**Exercise input**.
*** Block opens ***

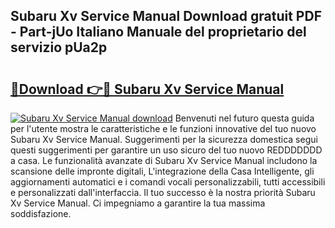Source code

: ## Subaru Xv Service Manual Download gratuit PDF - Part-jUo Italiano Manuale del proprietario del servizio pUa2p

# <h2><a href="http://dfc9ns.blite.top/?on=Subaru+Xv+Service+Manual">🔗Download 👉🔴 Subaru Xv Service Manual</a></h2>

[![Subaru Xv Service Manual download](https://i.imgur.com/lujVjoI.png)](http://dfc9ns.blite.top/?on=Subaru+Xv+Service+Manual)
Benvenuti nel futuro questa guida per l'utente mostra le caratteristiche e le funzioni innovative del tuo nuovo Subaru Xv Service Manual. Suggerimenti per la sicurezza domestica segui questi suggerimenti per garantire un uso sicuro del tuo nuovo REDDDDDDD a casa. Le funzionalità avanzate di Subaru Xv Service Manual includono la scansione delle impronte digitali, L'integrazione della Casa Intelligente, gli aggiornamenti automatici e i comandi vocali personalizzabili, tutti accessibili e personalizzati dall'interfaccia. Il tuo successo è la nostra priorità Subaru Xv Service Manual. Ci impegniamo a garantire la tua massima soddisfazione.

*** Block closes ***
*** Block opens ***

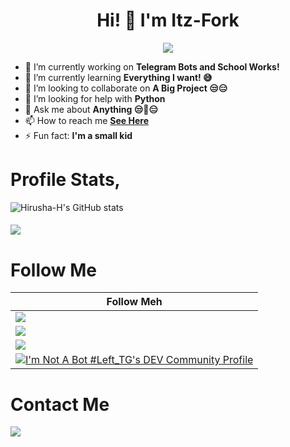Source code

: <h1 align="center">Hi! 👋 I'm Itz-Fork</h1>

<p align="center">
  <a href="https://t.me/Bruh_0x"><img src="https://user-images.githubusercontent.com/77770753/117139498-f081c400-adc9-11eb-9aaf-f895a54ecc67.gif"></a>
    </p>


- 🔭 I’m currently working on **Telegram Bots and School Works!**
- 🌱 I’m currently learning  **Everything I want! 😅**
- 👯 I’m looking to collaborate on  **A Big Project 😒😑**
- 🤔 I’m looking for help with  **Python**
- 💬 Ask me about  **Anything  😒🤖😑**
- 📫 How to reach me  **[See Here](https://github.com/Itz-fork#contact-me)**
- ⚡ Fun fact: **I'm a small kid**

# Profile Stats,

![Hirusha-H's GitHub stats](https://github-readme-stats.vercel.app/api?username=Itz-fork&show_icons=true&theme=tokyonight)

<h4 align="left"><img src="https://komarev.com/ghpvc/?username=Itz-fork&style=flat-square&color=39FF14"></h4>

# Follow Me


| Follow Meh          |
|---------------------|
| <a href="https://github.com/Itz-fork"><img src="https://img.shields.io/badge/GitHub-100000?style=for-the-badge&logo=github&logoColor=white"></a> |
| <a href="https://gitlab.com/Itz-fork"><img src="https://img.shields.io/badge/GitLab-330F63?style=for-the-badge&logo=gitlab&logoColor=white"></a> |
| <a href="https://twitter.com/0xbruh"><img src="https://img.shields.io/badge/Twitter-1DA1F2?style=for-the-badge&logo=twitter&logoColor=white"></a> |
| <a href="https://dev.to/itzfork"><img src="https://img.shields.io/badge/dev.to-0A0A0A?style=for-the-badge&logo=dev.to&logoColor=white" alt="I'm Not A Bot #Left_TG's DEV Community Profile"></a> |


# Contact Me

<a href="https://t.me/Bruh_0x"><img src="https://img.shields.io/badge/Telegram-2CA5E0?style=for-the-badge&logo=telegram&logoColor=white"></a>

*** Block closes ***

**The problem**.
Go over the listing above and return each line with "currently".

**Output of the task**.
- 🔭 I’m currently working on **Telegram Bots and School Works!**
- 🌱 I’m currently learning  **Everything I want! 😅**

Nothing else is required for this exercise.